TSV allows high interconnection density between stacked chips. For example 120,000 interconnections for 12.5 mm2 area of 3D chip containing processor and memory . Another reported work achieve 103 interconnections for W TSV with 10 μm TSV pitch in the area of 1 mm2 . Another important thing is TSV lining or TSV insulation to insulate from the Silicon substrate. Most commonly used material is Silicon Oxide which can be deposited using Chemical Vapor Deposition (CVD) or Atomic Layer Deposition (ALD).
III. CMOS SCALING VS 3D INTEGRATION
As for CMOS transistor scaling, several critical issues exists as follow:
- Growing fabrication cost: non-recurring engineering (NRE) costs and lithography cost is increasing towards smaller feature size.
- Significant effect of process variation: moving towards smaller transistor size, process and parameter variation is worsening. Various new techniques are needed for mitigating the effect of process variation for 45 nm technology node compared with the previous technology . For example, among scaling challenges beyond 32 nm technology are :
- Increased off-state current from degraded drain-induced barrier lowering drain induce leakage current (DIBL) and subthreshold slope (SS) by poorer short channel effects significantly limits the effective gate length shorten than approximately 15 nm.
- decreasing oxide thickness, tox provides better channel control but with the penalty of increased gate leakage current and increased channel doping, eventually decreased mobility and increases random dopant fluctuations (RDF) and degrading minimum operating voltage.
- Interconnect wire delay become more significant than gate delay and consequently increase global delay.

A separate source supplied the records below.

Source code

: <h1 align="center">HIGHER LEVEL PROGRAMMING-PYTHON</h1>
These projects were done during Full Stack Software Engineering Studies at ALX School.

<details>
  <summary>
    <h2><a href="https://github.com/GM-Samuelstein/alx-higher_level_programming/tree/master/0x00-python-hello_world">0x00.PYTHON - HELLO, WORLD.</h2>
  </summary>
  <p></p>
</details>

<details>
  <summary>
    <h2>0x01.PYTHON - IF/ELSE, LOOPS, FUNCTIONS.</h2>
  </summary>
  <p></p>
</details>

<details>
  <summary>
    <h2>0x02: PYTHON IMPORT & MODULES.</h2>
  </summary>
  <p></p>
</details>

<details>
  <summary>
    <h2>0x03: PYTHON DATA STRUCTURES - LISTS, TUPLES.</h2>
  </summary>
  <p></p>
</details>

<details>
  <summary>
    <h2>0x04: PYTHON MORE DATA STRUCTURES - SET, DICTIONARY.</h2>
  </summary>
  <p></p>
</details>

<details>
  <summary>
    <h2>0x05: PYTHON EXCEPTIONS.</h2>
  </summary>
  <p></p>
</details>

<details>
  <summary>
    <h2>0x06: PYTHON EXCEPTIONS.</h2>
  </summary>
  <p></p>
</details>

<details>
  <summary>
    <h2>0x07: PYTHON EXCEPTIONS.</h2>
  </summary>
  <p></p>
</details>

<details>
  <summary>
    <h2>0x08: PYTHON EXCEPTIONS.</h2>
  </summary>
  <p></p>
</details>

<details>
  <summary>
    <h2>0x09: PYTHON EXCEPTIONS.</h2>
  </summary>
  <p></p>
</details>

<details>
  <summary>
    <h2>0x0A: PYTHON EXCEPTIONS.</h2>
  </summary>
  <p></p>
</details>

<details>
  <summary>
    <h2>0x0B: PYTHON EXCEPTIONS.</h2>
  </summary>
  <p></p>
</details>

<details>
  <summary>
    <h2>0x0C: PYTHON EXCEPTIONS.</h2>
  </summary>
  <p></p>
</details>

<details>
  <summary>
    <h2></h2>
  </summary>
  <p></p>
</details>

Therefore, performance improvement is slowly increased. It thus increases power consumption .
In 3D integration, the long interconnect wire length is reduced to square root of the length in 3D integration due to the stacking. This improves the speed where it reduces the RC delay of the interconnect wire and also reduce the number of buffers along the interconnect wire. For example reduction on average in total wire length is more than 28% when stacking two to five wafers and from 31% reduction for the longest wire for International Symposium of Physical Design (ISPD98) circuit benchmarks . As the interconnect wire length is reduced, its capacitance is reduced, the number of repeaters along the interconnect wire is hence reduced and eventually power consumption is decreased as well. 3D integration also supports integration of heterogeneous technology such as digital, analog, RF and MEMS technology where they can be process according to their process and then stack with other technology. Finally 3D integration introduces small form factor which is very suitable for mobile devices.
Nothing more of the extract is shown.